» **Work request**
Only the text belongs in the copy: repeat each record exactly, without pictures.

» **Given information**
--------------------------------------------------

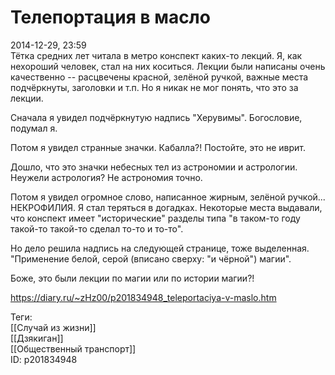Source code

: Телепортация в масло
=====================

   
 2014-12-29, 23:59   
  Тётка средних лет читала в метро конспект каких-то лекций. Я, как нехороший человек, стал на них коситься. Лекции были написаны очень качественно -- расцвечены красной, зелёной ручкой, важные места подчёркнуты, заголовки и т.п. Но я никак не мог понять, что это за лекции.   
   
 Сначала я увидел подчёркнутую надпись "Херувимы". Богословие, подумал я.   
   
 Потом я увидел странные значки. Кабалла?! Постойте, это не иврит.   
   
 Дошло, что это значки небесных тел из астрономии и астрологии. Неужели астрология? Не астрономия точно.   
   
 Потом я увидел огромное слово, написанное жирным, зелёной ручкой... НЕКРОФИЛИЯ. Я стал теряться в догадках. Некоторые места выдавали, что конспект имеет "исторические" разделы типа "в таком-то году такой-то такой-то сделал то-то и то-то".   
   
 Но дело решила надпись на следующей странице, тоже выделенная. "Применение белой, серой (вписано сверху: "и чёрной") магии".   
   
 Боже, это были лекции по магии или по истории магии?!   
    
 <https://diary.ru/~zHz00/p201834948_teleportaciya-v-maslo.htm>   
   
 Теги:   
 [[Случай из жизни]]   
 [[Дзякиган]]   
 [[Общественный транспорт]]   
 ID: p201834948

--------------------------------------------------

» **Answer to the problem**
Source code

: Телепортация в масло
=====================

   
 2014-12-29, 23:59   
  Тётка средних лет читала в метро конспект каких-то лекций. Я, как нехороший человек, стал на них коситься. Лекции были написаны очень качественно -- расцвечены красной, зелёной ручкой, важные места подчёркнуты, заголовки и т.п. Но я никак не мог понять, что это за лекции.   
   
 Сначала я увидел подчёркнутую надпись "Херувимы". Богословие, подумал я.   
   
 Потом я увидел странные значки. Кабалла?! Постойте, это не иврит.   
   
 Дошло, что это значки небесных тел из астрономии и астрологии. Неужели астрология? Не астрономия точно.   
   
 Потом я увидел огромное слово, написанное жирным, зелёной ручкой... НЕКРОФИЛИЯ. Я стал теряться в догадках. Некоторые места выдавали, что конспект имеет "исторические" разделы типа "в таком-то году такой-то такой-то сделал то-то и то-то".   
   
 Но дело решила надпись на следующей странице, тоже выделенная. "Применение белой, серой (вписано сверху: "и чёрной") магии".   
   
 Боже, это были лекции по магии или по истории магии?!   
    
 <https://diary.ru/~zHz00/p201834948_teleportaciya-v-maslo.htm>   
   
 Теги:   
 [[Случай из жизни]]   
 [[Дзякиган]]   
 [[Общественный транспорт]]   
 ID: p201834948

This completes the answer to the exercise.